— Source material —

════

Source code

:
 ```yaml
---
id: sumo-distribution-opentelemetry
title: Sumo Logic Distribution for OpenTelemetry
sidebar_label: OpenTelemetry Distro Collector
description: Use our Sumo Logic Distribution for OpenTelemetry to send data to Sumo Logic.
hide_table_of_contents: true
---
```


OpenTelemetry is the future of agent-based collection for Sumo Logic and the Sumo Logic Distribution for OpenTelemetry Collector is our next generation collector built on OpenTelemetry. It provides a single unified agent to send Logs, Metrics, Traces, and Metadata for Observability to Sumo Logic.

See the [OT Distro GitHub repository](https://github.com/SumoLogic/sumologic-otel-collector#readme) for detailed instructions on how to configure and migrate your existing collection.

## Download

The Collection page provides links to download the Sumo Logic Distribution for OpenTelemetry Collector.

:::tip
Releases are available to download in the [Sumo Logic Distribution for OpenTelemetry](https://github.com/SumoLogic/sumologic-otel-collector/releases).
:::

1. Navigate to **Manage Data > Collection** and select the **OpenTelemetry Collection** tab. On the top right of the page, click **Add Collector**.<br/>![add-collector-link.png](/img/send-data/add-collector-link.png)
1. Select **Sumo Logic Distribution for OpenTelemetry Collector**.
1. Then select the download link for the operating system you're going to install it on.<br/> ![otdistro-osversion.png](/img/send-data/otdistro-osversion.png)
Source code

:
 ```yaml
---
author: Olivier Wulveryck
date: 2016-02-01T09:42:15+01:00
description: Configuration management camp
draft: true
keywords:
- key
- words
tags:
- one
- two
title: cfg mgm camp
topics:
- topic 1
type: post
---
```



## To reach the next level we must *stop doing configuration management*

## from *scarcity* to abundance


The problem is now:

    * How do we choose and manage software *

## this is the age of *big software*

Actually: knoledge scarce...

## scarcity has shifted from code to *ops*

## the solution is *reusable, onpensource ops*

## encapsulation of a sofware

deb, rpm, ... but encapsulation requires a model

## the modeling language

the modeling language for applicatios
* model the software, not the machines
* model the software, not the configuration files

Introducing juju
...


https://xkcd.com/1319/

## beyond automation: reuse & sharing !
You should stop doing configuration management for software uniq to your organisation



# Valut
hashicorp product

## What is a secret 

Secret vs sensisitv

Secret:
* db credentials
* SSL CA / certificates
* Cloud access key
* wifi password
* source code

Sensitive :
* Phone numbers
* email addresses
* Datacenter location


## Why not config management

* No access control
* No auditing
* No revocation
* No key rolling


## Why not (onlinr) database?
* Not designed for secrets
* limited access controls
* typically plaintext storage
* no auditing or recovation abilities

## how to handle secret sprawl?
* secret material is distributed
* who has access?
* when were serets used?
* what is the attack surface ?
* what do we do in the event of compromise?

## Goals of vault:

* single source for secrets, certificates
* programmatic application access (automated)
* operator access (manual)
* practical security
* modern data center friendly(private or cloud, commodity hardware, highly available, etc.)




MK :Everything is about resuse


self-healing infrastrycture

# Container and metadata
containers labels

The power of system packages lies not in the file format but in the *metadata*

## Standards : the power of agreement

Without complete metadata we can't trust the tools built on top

════

— Task item —
Go through the material above and return each line that holds the word "github".

— Response area —
See the [OT Distro GitHub repository](https://github.com/SumoLogic/sumologic-otel-collector#readme) for detailed instructions on how to configure and migrate your existing collection.
Releases are available to download in the [Sumo Logic Distribution for OpenTelemetry](https://github.com/SumoLogic/sumologic-otel-collector/releases).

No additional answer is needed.